EXERCISE DESCRIPTION |
Within the records below, how many lines hold the word "pycodestyle"? Only the number should be returned.

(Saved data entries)
━━━━━━

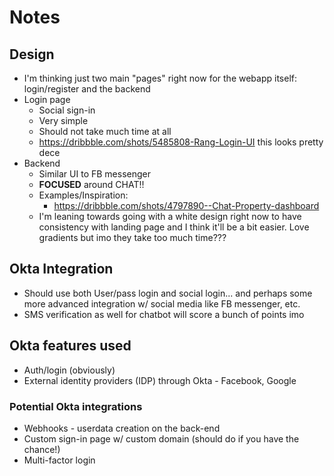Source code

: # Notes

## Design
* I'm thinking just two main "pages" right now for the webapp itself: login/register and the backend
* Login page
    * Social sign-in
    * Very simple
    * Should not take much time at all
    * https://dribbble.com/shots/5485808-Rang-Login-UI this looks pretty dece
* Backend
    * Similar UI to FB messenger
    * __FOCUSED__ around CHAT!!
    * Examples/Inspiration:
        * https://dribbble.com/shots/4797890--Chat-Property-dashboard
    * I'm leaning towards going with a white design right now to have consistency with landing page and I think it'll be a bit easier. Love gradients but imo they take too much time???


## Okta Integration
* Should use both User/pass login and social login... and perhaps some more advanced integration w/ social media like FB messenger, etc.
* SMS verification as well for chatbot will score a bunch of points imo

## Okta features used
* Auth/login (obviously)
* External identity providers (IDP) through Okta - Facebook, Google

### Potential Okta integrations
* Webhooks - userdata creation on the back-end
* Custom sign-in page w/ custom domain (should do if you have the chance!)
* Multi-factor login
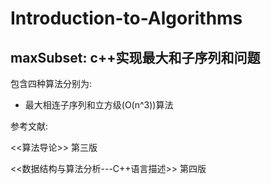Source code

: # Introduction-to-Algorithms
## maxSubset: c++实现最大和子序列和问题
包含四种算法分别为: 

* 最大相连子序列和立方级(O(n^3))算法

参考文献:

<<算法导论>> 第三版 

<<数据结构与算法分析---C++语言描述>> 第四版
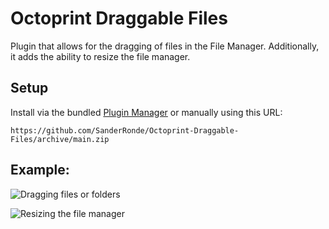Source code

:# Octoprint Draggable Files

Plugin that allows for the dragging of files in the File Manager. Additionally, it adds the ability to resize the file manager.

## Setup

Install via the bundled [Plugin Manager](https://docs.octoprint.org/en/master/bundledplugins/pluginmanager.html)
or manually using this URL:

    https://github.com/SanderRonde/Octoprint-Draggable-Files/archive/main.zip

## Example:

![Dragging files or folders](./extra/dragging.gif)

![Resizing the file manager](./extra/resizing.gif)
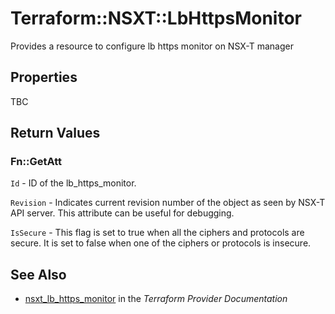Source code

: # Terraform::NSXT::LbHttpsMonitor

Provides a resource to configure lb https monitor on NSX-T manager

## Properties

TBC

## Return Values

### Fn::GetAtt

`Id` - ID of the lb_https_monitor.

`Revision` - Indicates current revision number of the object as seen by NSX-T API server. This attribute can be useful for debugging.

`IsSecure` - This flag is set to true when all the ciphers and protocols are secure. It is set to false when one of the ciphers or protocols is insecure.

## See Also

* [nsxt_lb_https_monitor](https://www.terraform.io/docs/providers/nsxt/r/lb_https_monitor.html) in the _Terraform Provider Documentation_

━━━━━━

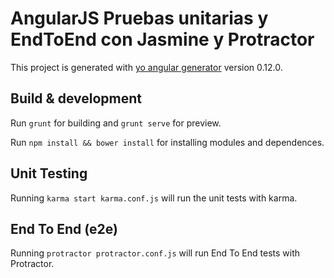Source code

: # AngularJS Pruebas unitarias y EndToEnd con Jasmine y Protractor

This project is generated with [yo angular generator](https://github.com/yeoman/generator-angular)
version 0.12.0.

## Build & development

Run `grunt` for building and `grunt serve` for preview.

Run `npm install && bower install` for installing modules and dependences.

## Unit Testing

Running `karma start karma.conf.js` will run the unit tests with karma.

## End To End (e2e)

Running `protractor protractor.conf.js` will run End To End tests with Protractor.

━━━━━━

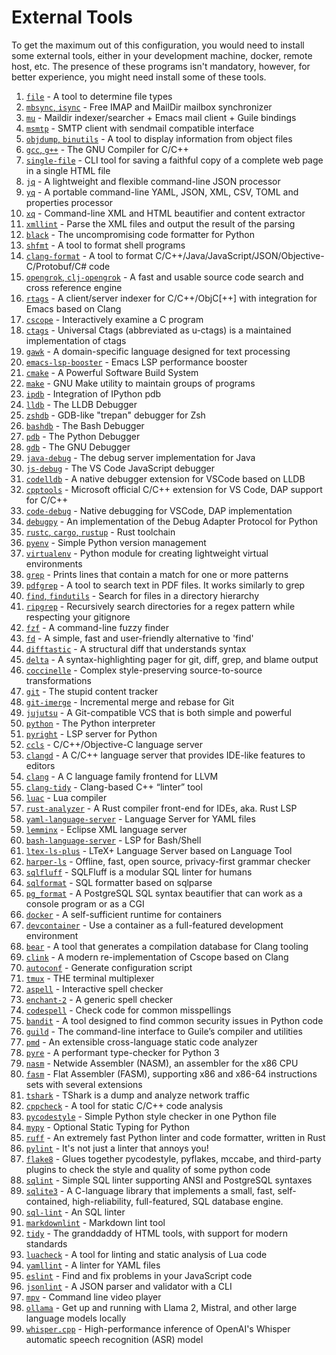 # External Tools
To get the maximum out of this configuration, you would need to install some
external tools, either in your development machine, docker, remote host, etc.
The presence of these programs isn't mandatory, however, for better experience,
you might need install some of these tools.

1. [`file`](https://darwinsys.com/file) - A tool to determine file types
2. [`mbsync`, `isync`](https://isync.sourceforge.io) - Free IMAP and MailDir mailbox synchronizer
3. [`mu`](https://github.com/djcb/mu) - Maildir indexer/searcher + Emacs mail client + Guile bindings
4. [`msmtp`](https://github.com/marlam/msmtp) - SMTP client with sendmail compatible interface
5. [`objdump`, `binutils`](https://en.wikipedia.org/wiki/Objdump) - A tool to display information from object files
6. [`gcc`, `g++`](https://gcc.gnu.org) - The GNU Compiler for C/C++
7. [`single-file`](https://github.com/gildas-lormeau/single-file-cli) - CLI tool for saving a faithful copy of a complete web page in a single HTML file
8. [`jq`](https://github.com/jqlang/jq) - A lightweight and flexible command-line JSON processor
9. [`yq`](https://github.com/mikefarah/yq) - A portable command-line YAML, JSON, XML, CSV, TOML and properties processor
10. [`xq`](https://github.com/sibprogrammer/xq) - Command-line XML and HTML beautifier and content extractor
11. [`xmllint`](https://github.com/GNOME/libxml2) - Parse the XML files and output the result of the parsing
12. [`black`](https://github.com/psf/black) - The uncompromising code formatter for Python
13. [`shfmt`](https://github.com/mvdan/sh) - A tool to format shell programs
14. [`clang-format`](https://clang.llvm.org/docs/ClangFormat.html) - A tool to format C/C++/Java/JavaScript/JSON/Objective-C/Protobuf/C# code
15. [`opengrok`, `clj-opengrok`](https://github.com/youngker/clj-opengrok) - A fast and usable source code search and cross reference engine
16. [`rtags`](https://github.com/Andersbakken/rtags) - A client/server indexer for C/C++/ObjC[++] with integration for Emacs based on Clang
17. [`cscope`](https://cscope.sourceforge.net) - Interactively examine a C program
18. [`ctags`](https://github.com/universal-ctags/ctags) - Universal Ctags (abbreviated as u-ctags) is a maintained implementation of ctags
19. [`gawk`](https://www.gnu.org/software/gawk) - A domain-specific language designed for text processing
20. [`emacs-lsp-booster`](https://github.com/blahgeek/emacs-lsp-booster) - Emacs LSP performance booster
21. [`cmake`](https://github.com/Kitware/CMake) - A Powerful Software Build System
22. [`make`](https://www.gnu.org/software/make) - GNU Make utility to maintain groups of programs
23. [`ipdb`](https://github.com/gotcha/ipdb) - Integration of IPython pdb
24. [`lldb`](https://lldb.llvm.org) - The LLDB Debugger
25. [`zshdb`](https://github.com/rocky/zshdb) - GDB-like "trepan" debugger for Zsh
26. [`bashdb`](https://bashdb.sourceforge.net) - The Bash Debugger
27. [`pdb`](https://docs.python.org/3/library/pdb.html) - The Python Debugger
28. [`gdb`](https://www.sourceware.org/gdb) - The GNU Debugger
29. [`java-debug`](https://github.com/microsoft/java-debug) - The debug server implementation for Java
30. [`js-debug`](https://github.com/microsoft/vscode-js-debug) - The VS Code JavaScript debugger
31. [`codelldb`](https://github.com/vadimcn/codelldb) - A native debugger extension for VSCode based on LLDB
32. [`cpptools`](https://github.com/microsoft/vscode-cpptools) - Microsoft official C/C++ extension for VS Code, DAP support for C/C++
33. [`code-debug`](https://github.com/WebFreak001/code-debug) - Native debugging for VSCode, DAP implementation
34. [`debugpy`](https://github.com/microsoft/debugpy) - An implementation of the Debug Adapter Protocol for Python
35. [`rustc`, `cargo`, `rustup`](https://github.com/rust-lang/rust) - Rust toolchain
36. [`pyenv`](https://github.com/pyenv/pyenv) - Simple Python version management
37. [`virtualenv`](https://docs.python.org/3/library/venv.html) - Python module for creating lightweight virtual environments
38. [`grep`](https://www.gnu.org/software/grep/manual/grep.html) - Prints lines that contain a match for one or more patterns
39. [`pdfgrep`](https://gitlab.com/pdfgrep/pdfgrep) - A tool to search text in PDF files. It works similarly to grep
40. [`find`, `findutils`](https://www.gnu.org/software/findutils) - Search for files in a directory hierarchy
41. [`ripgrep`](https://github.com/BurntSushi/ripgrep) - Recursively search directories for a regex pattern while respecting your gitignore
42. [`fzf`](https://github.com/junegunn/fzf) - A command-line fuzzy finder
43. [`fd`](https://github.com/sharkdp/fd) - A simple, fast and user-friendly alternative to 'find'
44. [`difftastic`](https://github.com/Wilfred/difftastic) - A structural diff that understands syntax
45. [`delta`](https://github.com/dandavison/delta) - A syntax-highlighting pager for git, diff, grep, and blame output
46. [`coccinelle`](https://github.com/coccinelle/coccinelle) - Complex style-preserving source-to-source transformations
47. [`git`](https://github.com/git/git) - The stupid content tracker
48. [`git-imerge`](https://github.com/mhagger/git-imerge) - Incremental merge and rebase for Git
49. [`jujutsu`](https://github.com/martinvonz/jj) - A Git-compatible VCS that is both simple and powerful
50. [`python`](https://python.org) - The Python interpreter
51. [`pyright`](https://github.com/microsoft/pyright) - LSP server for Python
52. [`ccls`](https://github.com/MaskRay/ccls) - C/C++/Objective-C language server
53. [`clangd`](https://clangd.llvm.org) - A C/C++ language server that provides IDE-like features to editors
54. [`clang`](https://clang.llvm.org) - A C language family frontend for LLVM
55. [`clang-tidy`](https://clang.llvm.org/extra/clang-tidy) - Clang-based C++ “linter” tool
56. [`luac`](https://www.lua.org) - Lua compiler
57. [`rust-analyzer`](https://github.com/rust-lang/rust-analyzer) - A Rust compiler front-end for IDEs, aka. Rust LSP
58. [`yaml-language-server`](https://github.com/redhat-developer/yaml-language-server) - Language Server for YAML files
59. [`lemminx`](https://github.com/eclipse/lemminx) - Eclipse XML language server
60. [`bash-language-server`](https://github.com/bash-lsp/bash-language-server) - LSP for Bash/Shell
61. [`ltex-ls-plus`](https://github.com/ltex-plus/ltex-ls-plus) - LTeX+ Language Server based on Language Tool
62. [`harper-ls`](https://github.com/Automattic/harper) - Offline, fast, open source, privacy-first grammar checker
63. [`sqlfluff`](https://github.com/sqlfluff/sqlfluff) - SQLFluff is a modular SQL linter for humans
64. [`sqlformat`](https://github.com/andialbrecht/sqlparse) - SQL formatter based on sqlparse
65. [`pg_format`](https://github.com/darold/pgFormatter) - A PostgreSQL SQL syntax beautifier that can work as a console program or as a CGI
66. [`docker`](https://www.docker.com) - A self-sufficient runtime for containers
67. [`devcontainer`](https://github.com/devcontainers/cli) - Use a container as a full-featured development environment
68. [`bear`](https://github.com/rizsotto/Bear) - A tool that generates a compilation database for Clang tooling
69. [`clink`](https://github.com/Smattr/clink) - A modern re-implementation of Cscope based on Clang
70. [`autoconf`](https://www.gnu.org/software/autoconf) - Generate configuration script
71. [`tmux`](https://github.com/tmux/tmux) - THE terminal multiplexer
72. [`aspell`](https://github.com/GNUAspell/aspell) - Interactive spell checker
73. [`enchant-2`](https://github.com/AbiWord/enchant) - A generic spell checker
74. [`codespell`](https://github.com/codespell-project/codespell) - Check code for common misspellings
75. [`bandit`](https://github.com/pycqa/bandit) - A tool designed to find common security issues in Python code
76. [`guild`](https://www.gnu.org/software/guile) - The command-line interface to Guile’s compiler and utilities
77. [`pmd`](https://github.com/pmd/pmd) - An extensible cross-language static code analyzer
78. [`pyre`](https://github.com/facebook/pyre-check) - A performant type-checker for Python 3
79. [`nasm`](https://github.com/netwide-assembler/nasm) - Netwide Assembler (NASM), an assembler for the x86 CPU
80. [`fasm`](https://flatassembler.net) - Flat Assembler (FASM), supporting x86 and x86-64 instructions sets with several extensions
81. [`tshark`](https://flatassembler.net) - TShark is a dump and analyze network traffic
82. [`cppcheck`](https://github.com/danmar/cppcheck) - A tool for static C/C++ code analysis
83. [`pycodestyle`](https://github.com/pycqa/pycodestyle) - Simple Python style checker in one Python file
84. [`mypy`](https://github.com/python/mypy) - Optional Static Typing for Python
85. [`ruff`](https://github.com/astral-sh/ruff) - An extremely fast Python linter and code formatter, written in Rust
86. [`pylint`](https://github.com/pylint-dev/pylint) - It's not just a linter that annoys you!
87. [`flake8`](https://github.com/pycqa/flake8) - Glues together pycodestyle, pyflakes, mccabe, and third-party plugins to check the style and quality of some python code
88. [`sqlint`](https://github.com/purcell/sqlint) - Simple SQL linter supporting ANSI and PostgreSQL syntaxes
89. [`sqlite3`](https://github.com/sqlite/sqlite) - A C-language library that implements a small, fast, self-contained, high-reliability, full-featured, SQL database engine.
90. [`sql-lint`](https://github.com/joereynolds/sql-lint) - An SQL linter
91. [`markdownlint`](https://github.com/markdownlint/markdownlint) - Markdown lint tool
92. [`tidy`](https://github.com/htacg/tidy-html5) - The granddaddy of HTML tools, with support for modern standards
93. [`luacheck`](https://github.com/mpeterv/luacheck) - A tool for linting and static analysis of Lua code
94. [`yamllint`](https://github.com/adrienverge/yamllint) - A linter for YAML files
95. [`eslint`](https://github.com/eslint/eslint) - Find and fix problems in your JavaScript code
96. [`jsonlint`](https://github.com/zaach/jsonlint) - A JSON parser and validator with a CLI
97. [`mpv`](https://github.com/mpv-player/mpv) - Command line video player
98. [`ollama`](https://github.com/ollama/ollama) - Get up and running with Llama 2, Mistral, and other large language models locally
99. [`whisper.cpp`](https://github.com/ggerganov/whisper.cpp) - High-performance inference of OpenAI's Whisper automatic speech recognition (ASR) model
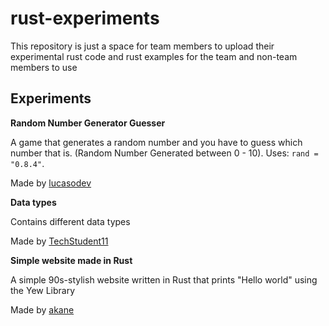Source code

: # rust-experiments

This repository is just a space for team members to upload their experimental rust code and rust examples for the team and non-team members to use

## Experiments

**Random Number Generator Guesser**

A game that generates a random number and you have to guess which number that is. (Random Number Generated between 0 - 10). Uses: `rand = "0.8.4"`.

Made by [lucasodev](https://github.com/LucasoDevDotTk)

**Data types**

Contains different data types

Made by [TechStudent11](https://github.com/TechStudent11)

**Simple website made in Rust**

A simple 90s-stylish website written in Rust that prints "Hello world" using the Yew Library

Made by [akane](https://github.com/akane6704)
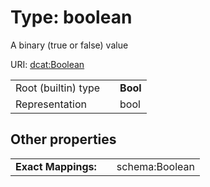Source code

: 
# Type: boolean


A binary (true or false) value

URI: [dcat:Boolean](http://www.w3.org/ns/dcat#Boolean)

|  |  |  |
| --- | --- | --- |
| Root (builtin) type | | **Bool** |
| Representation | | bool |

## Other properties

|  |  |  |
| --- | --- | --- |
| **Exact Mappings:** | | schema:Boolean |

━━━━━━

SOLUTION TO THIS PROBLEM |
2